The following would do a roundtrip in TURBAN:

from turban import ShearLevel3
l3 = ShearLevel3.from_atomix_netcdf("data/process/shear/MSS_Baltic.nc")  # import from benchmark file 
ds = l3.to_xarray()  # TURBAN-compliant xarray dataset
l3_reimport = ShearLevel3.from_xarray(ds)  # equal to l3

Shear processing

Molecular viscosity

Molecular viscosity can be set in two ways: Either by using a constant fallback value in the ShearConfig:

# Option 1
from turban import ShearConfig
cfg = ShearConfig(
    molvisc_fallback=1.6e-6,
    ...
)

or by explicitly setting a molvisc auxiliary variable on the ShearLevel3 object from which Level 4 is derived. This can for instance be achieved by setting an auxiliary variable on Level 1 with the appropriate aggregation instructions:

# Option 2
import numpy as np
from turban import ShearLevel1

level1 = ShearLevel1.from_atomix_netcdf("data/process/shear/MSS_Baltic.nc")
molvisc_arr = np.linspace(1e-6, 2e-6, len(level1.time))
# specify aggregated name `molvisc` 
level1.add_aux_data(molvisc_arr, "molvisc", "mean", "molvisc")
# level 3 will now contain a chunk-averaged variable called `molvisv`,
# which level 4 will then use

Sections, segments, and chunks

Nomenclature

Large parts of TURBAN operate on data in the form of timeseries $x(t)$ which are sampled at regular time steps $\Delta t=1/f_s$, yielding timeseries numbers $x_i$ where $i=1, 2,\dots N\in\mathbb{N}$. Any such timeseries must be split up at different levels to accommodate e.g. spectral analysis:

Sections consist of (not necessarily, but usually) contiguous regions of $x_i$ to be analysed together, such as consecutive dives in the same file, or parts of the same cast that was interrupted by a snagged cable. They may be as long or short as necessary (but if they are shorter than the chunk length, they are effectively discarded from analysis). Sections are specified as integer array with a unique identifier for each section.
Segments consist of a fixed-length piece of data to be analysed by some method, e.g., FFT, and are thus usually a power of $2$. These are specified by segment_length.
Chunks consist of multiple consecutive segments in order to e.g. enhance the statistical reliability of a dissipation estimate.
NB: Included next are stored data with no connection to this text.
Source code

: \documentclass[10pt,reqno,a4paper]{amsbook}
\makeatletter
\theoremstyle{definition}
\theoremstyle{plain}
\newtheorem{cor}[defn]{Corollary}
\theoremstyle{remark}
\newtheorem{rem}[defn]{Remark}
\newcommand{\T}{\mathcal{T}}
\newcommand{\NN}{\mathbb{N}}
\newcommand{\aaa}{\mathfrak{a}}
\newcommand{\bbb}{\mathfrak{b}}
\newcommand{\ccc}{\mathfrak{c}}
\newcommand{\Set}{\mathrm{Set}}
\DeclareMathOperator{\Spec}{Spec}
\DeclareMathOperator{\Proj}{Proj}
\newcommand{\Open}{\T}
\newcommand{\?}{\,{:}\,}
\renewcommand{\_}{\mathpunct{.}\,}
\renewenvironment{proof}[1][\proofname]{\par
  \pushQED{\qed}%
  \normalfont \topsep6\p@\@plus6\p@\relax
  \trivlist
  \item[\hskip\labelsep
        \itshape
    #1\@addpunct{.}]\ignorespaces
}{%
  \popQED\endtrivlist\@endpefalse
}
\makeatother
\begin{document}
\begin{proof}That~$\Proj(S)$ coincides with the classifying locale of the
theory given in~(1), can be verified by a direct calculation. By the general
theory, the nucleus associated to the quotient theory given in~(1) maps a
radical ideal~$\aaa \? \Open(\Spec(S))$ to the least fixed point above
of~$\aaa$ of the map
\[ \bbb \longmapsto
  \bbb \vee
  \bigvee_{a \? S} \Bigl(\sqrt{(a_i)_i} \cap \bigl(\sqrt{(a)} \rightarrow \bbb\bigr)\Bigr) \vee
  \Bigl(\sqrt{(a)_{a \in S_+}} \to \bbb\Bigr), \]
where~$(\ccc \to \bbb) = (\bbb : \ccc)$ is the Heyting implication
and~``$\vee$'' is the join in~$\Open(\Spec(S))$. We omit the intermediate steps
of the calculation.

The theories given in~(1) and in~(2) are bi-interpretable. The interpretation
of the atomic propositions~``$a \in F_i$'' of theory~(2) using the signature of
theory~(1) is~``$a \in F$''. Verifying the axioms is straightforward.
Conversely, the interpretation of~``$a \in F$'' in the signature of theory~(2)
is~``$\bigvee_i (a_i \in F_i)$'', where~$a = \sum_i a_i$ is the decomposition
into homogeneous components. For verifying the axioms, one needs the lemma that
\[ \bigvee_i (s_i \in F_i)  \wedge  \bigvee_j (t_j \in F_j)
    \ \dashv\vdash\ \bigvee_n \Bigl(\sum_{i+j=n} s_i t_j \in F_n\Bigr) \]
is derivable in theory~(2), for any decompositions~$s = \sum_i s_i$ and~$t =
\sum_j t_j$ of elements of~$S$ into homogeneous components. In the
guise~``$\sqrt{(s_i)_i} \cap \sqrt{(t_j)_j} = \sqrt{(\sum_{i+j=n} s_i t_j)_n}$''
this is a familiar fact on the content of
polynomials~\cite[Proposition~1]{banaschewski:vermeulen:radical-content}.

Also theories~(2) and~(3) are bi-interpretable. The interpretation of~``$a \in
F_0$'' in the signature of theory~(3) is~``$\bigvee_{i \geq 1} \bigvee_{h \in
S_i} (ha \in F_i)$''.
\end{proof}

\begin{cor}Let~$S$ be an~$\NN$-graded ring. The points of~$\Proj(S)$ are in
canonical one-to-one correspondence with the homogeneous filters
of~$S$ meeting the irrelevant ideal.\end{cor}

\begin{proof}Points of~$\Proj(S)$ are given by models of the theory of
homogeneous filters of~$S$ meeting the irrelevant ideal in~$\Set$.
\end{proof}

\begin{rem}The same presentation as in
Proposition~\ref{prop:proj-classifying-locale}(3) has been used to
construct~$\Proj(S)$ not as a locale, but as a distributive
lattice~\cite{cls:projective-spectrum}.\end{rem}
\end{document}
Inside each chunk

While sections in practice are mutually exclusive, both segments and chunks often overlap with the previous and next. These are specified in the code as follows:

Context	Type	Variable name(s) in code	Meaning
Segment	`int`	`segment_length`	Number of samples per segment
Chunk	`int`	`segment_overlap`	Overlap (number of samples) of consecutive segments inside chunk
Chunk	`int`	`chunk_length`	Number of samples per individual chunk
Section	`int`	`chunk_overlap`	Overlap (number of samples) of consecutive chunks
Section	`int` array	`section_number`	Unique identifier per section, `0` means discard

As example, let us consider a timeseries x of 13 samples. (We choose few samples in order to be able to write out arrays.) Of these, the first sample and the last two samples are to be discarded. This is achieved by

import numpy as np
x = np.random.rand(13)
section_number = np.zeros_like(x, dtype=int)
section_number[1:12] = 1

leaving us with 10 samples. We would like to compute dissipation using half-overlapping FFT segments of 2 samples, taking 3 such FFT segments for each dissipation estimate (chunk), and an overlap of half a FFT segment between chunks. Then:

segment_length = 2
segment_overlap = 1
chunk_length = 4 # We can fit 3 half-overlapping segments in here
chunk_overlap = 1

Implementation

In order to use numpy's vectorized routines for time series analysis, we use the function get_chunking_index. It takes in the parameters section_number_or_data_len and arbitrarily many tuples of the form (length, overlap), and return an array of indices, in the following called idx.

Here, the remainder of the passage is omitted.